[[ Data provided open ]]

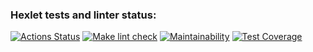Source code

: ### Hexlet tests and linter status:
[![Actions Status](https://github.com/Logan4646/backend-project-4/workflows/hexlet-check/badge.svg)](https://github.com/Logan4646/backend-project-4/actions)
[![Make lint check](https://github.com/Logan4646/backend-project-4/actions/workflows/make-lint-check.yml/badge.svg)](https://github.com/Logan4646/backend-project-4/actions)
[![Maintainability](https://api.codeclimate.com/v1/badges/2ed7ea53398080fdbe05/maintainability)](https://codeclimate.com/github/Logan4646/backend-project-4/maintainability)
[![Test Coverage](https://api.codeclimate.com/v1/badges/2ed7ea53398080fdbe05/test_coverage)](https://codeclimate.com/github/Logan4646/backend-project-4/test_coverage)
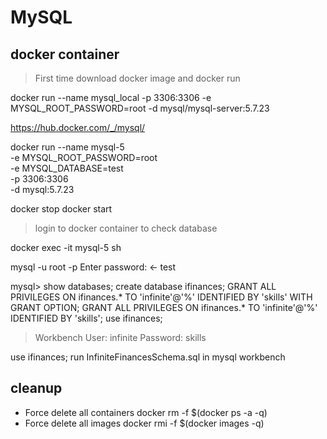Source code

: # MySQL

## docker container

> First time download docker image and docker run

docker run --name mysql_local -p 3306:3306 -e MYSQL_ROOT_PASSWORD=root -d mysql/mysql-server:5.7.23

https://hub.docker.com/_/mysql/

docker run --name mysql-5 \
-e MYSQL_ROOT_PASSWORD=root \
-e MYSQL_DATABASE=test \
-p 3306:3306 \
-d mysql:5.7.23

docker stop <containerId>
docker start <containerId>

> login to docker container to check database

docker exec -it mysql-5 sh

mysql -u root -p
Enter password: <- test

mysql> show databases;
create database ifinances;
GRANT ALL PRIVILEGES ON ifinances.* TO 'infinite'@'%' IDENTIFIED BY 'skills' WITH GRANT OPTION;
GRANT ALL PRIVILEGES ON ifinances.* TO 'infinite'@'%' IDENTIFIED BY 'skills';
use ifinances;

> Workbench
User: infinite
Password: skills

use ifinances;
run InfiniteFinancesSchema.sql in mysql workbench

## cleanup

- Force delete all containers
docker rm -f $(docker ps -a -q)
- Force delete all images
docker rmi -f $(docker images -q)
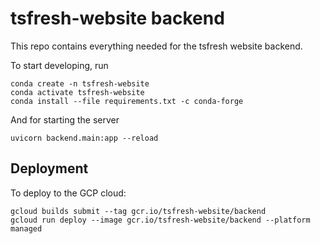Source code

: # tsfresh-website backend

This repo contains everything needed for the tsfresh website backend.

To start developing, run

	conda create -n tsfresh-website
	conda activate tsfresh-website
	conda install --file requirements.txt -c conda-forge

And for starting the server

	uvicorn backend.main:app --reload

## Deployment

To deploy to the GCP cloud:

	gcloud builds submit --tag gcr.io/tsfresh-website/backend
	gcloud run deploy --image gcr.io/tsfresh-website/backend --platform managed 

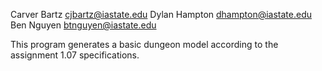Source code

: Carver Bartz  cjbartz@iastate.edu
Dylan Hampton dhampton@iastate.edu
Ben Nguyen    btnguyen@iastate.edu

This program generates a basic dungeon model according to the assignment 1.07 specifications.

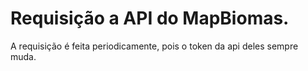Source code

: # Requisição a API do MapBiomas.
A requisição é feita periodicamente, pois o token da api deles sempre muda.
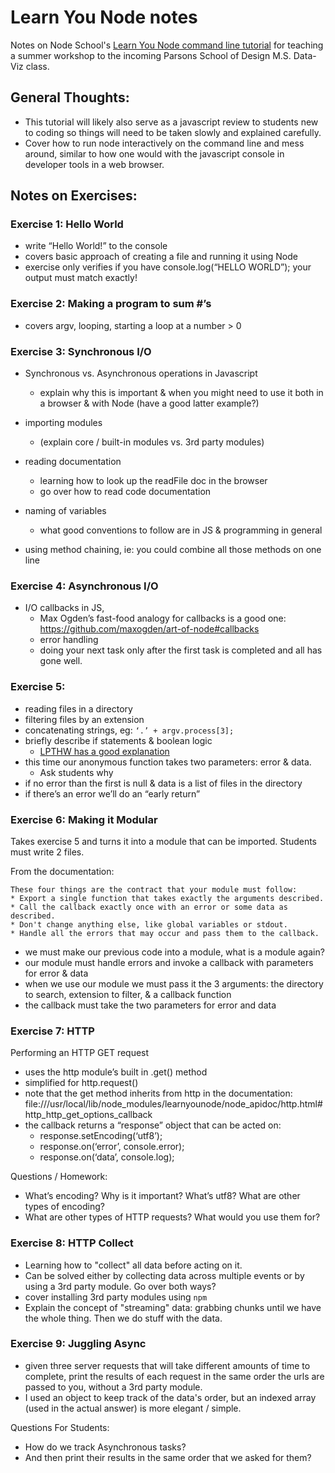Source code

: # Learn You Node notes
Notes on Node School's [Learn You Node command line tutorial](https://github.com/workshopper/learnyounode) for teaching a summer workshop to the incoming Parsons School of Design M.S. Data-Viz class.

## General Thoughts:
- This tutorial will likely also serve as a javascript review to students new to coding so things will need to be taken slowly and explained carefully.
- Cover how to run node interactively on the command line and mess around, similar to how one would with the javascript console in developer tools in a web browser.

## Notes on Exercises:
### Exercise 1: Hello World
- write “Hello World!” to the console
- covers basic approach of creating a file and running it using Node
- exercise only verifies if you have console.log(“HELLO WORLD”); your output must match exactly!

### Exercise 2: Making a program to sum #’s
- covers argv, looping, starting a loop at a number > 0

### Exercise 3: Synchronous I/O
- Synchronous vs. Asynchronous operations in Javascript
  - explain why this is important & when you might need to use it both in a browser & with Node (have a good latter example?)

- importing modules 
  - (explain core / built-in modules vs. 3rd party modules)

- reading documentation
  - learning how to look up the readFile doc in the browser
  - go over how to read code documentation

- naming of variables
  - what good conventions to follow are in JS & programming in general

- using method chaining, ie: you could combine all those methods on one line

### Exercise 4: Asynchronous I/O
- I/O callbacks in JS, 
  - Max Ogden’s fast-food analogy for callbacks is a good one: https://github.com/maxogden/art-of-node#callbacks
  - error handling
  - doing your next task only after the first task is completed and all has gone well. 

### Exercise 5: 
- reading files in a directory
- filtering files by an extension
- concatenating strings, eg: `‘.’ + argv.process[3];`
- briefly describe if statements & boolean logic
  - [LPTHW has a good explanation](http://learnpythonthehardway.org/book/ex27.html#the-truth-tables)
- this time our anonymous function takes two parameters: error & data. 
  - Ask students why
- if no error than the first is null & data is a list of files in the directory
- if there’s an error we’ll do an “early return”

### Exercise 6: Making it Modular
Takes exercise 5 and turns it into a module that can be imported. Students must write 2 files.

From the documentation:  

    These four things are the contract that your module must follow:  
    * Export a single function that takes exactly the arguments described.
    * Call the callback exactly once with an error or some data as described.
    * Don't change anything else, like global variables or stdout.
    * Handle all the errors that may occur and pass them to the callback.

- we must make our previous code into a module, what is a module again?
- our module must handle errors and invoke a callback with parameters for error & data
- when we use our module we must pass it the 3 arguments: the directory to search, extension to filter, & a callback function
- the callback must take the two parameters for error and data

### Exercise 7: HTTP
Performing an HTTP GET request
- uses the http module’s built in .get() method
- simplified for http.request()
- note that the get method inherits from http in the documentation: file:///usr/local/lib/node_modules/learnyounode/node_apidoc/http.html#http_http_get_options_callback
- the callback returns a “response” object that can be acted on:
  - response.setEncoding(‘utf8’);  
  - response.on(‘error’, console.error);
  - response.on(‘data’, console.log);

Questions / Homework: 
 - What’s encoding? Why is it important? What’s utf8? What are other types of encoding?
 - What are other types of HTTP requests? What would you use them for?

### Exercise 8: HTTP Collect
- Learning how to "collect" all data before acting on it.
- Can be solved either by collecting data across multiple events or by using a 3rd party module. Go over both ways?
- cover installing 3rd party modules using `npm`
- Explain the concept of "streaming" data: grabbing chunks until we have the whole thing. Then we do stuff with the data.

### Exercise 9: Juggling Async
- given three server requests that will take different amounts of time to complete, print the results of each request in the same order the urls are passed to you, without a 3rd party module.
- I used an object to keep track of the data's order, but an indexed array (used in the actual answer) is more elegant / simple.

Questions For Students:
- How do we track Asynchronous tasks?
- And then print their results in the same order that we asked for them?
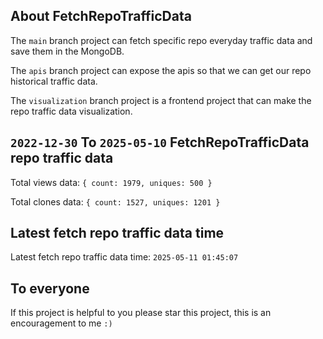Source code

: ## About FetchRepoTrafficData

The `main` branch project can fetch specific repo everyday traffic data and save them in the MongoDB.

The `apis` branch project can expose the apis so that we can get our repo historical traffic data.

The `visualization` branch project is a frontend project that can make the repo traffic data visualization.

## `2022-12-30` To `2025-05-10` FetchRepoTrafficData repo traffic data

Total views data: `{ count: 1979, uniques: 500 }`

Total clones data: `{ count: 1527, uniques: 1201 }`

## Latest fetch repo traffic data time

Latest fetch repo traffic data time: `2025-05-11 01:45:07`

## To everyone

If this project is helpful to you please star this project, this is an encouragement to me `:)`



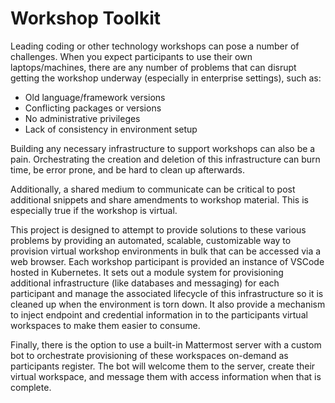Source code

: # Workshop Toolkit

Leading coding or other technology workshops can pose a number of challenges. When you expect participants to use their own laptops/machines, there are any number of problems that can disrupt getting the workshop underway (especially in enterprise settings), such as:

- Old language/framework versions
- Conflicting packages or versions
- No administrative privileges
- Lack of consistency in environment setup

Building any necessary infrastructure to support workshops can also be a pain. Orchestrating the creation and deletion of this infrastructure can burn time, be error prone, and be hard to clean up afterwards.

Additionally, a shared medium to communicate can be critical to post additional snippets and share amendments to workshop material. This is especially true if the workshop is virtual.

This project is designed to attempt to provide solutions to these various problems by providing an automated, scalable, customizable way to provision virtual workshop environments in bulk that can be accessed via a web browser. Each workshop participant is provided an instance of VSCode hosted in Kubernetes. It sets out a module system for provisioning additional infrastructure (like databases and messaging) for each participant and manage the associated lifecycle of this infrastructure so it is cleaned up when the environment is torn down. It also provide a mechanism to inject endpoint and credential information in to the participants virtual workspaces to make them easier to consume.

Finally, there is the option to use a built-in Mattermost server with a custom bot to orchestrate provisioning of these workspaces on-demand as participants register. The bot will welcome them to the server, create their virtual workspace, and message them with access information when that is complete.
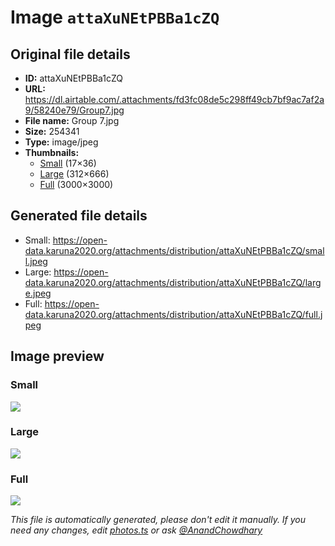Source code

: # Image `attaXuNEtPBBa1cZQ`

## Original file details

- **ID:** attaXuNEtPBBa1cZQ
- **URL:** https://dl.airtable.com/.attachments/fd3fc08de5c298ff49cb7bf9ac7af2a9/58240e79/Group7.jpg
- **File name:** Group 7.jpg
- **Size:** 254341
- **Type:** image/jpeg
- **Thumbnails:**
  - [Small](https://dl.airtable.com/.attachmentThumbnails/a7c55813d823852466452eb4d6543a03/c346ff4a) (17×36)
  - [Large](https://dl.airtable.com/.attachmentThumbnails/36ffb5dbfe774c5cffee4054153d4e9a/4b50a76f) (312×666)
  - [Full](https://dl.airtable.com/.attachmentThumbnails/8b7259df4e738d3593dee32a5a597515/fa0288f0) (3000×3000)

## Generated file details

- Small: https://open-data.karuna2020.org/attachments/distribution/attaXuNEtPBBa1cZQ/small.jpeg
- Large: https://open-data.karuna2020.org/attachments/distribution/attaXuNEtPBBa1cZQ/large.jpeg
- Full: https://open-data.karuna2020.org/attachments/distribution/attaXuNEtPBBa1cZQ/full.jpeg

## Image preview

### Small

![](https://open-data.karuna2020.org/attachments/distribution/attaXuNEtPBBa1cZQ/small.jpeg)

### Large

![](https://open-data.karuna2020.org/attachments/distribution/attaXuNEtPBBa1cZQ/large.jpeg)

### Full

![](https://open-data.karuna2020.org/attachments/distribution/attaXuNEtPBBa1cZQ/full.jpeg)

_This file is automatically generated, please don't edit it manually. If you need any changes, edit [photos.ts](/photos.ts) or ask [@AnandChowdhary](https://github.com/AnandChowdhary)_

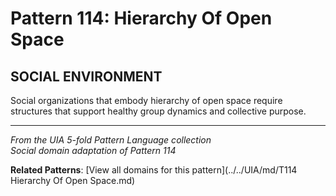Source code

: # Pattern 114: Hierarchy Of Open Space

## SOCIAL ENVIRONMENT

Social organizations that embody hierarchy of open space require structures that support healthy group dynamics and collective purpose.

---

*From the UIA 5-fold Pattern Language collection*  
*Social domain adaptation of Pattern 114*

**Related Patterns**: [View all domains for this pattern](../../UIA/md/T114 Hierarchy Of Open Space.md)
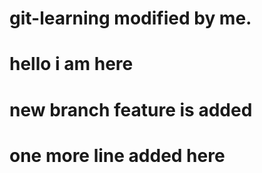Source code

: # git-learning modified by me.

# hello i am here

# new branch feature is added

# one more line added here

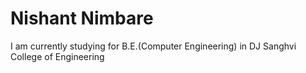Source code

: 
# Nishant Nimbare
I am currently studying for B.E.(Computer Engineering) in DJ Sanghvi College of Engineering 
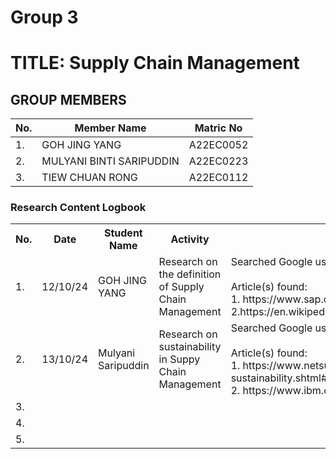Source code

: # Group 3 

# TITLE: Supply Chain Management
## GROUP MEMBERS
|No. | Member Name | Matric No|
|--|--|--|
|1. | GOH JING YANG   |A22EC0052|
|2. | MULYANI BINTI SARIPUDDIN | A22EC0223|
|3. | TIEW CHUAN RONG | A22EC0112|

<div class="logbook-section">
    <h3>Research Content Logbook</h3>
    <table>
        <tr>
            <th>No.</th>
            <th>Date</th>
            <th>Student Name</th>
            <th>Activity</th>
            <th>Details</th>
        </tr>
        <tr>
            <td>1.</td>
            <td>12/10/24</td>
            <td>GOH JING YANG </td>
            <td>Research on the definition of Supply Chain Management</td>
            <td>Searched Google using keyword: 
            "Supply Chain Management"
            <br>
            <br>
            Article(s) found:
            <br>
            1. https://www.sap.com/sea/products/technology-platform/process-automation/what-is-rpa.html
            2.https://en.wikipedia.org/wiki/Supply_chain_management
            3.https://www.ibm.com/topics/supply-chain-management
            </td>
        </tr>
       <tr>
            <td>2.</td>
            <td>13/10/24</td>
            <td>Mulyani Saripuddin</td>
            <td>Research on sustainability in Suppy Chain Management</td>
            <td>Searched Google using keyword: 
            "Sustainability in Supply Chain Management"
            <br>
            <br>
            Article(s) found:
            <br>
            1. https://www.netsuite.com/portal/resource/articles/erp/supply-chain-sustainability.shtml#:~:text=What%20Is%20Supply%20Chain%20Sustainability,every%20transportation%20link%20in%20between 
            <br>
            2. https://www.ibm.com/topics/sustainable-supply-chain-management 
            <br>
            </td>
        </tr>
      <tr>
            <td>3.</td>
            <td></td>
            <td></td>
            <td></td>
            <td></td>
        </tr>
      <tr>
            <td>4.</td>
            <td></td>
            <td></td>
            <td></td>
            <td></td>
        </tr>
      <tr>
            <td>5.</td>
            <td></td>
            <td></td>
            <td></td>
            <td></td>
        </tr>
    </table>
</div>

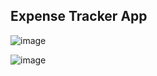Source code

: ## Expense Tracker App

![image](https://user-images.githubusercontent.com/55271617/220889365-cc28f0fa-88c1-4f7b-9c9e-128103ff1f21.png)

![image](https://user-images.githubusercontent.com/55271617/220889550-857aefda-a32b-4662-8003-a899ee223a62.png)

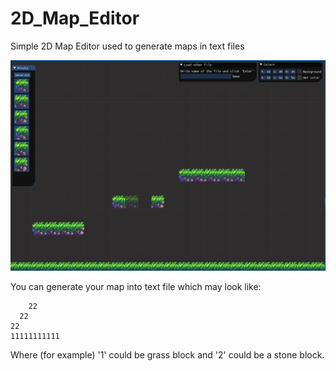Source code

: # 2D_Map_Editor
Simple 2D Map Editor used to generate maps in text files

![alt text](https://github.com/MrAsminaf/2D_Map_Editor/blob/master/screenshot.png)

You can generate your map into text file which may look like:

        22
      22 
    22 
    11111111111
    
Where (for example) '1' could be grass block and '2' could be a stone block.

[[ Data provided closed ]]

Exercise brief - Repeat the records above exactly, from the first line through the line that contains "docker stop <containerId>", and leave out the pictures.

Response to this task -
Source code

: ### Hexlet tests and linter status:
[![Actions Status](https://github.com/Logan4646/backend-project-4/workflows/hexlet-check/badge.svg)](https://github.com/Logan4646/backend-project-4/actions)
[![Make lint check](https://github.com/Logan4646/backend-project-4/actions/workflows/make-lint-check.yml/badge.svg)](https://github.com/Logan4646/backend-project-4/actions)
[![Maintainability](https://api.codeclimate.com/v1/badges/2ed7ea53398080fdbe05/maintainability)](https://codeclimate.com/github/Logan4646/backend-project-4/maintainability)
[![Test Coverage](https://api.codeclimate.com/v1/badges/2ed7ea53398080fdbe05/test_coverage)](https://codeclimate.com/github/Logan4646/backend-project-4/test_coverage)
Source code

: # MySQL

## docker container

> First time download docker image and docker run

docker run --name mysql_local -p 3306:3306 -e MYSQL_ROOT_PASSWORD=root -d mysql/mysql-server:5.7.23

https://hub.docker.com/_/mysql/

docker run --name mysql-5 \
-e MYSQL_ROOT_PASSWORD=root \
-e MYSQL_DATABASE=test \
-p 3306:3306 \
-d mysql:5.7.23

docker stop <containerId>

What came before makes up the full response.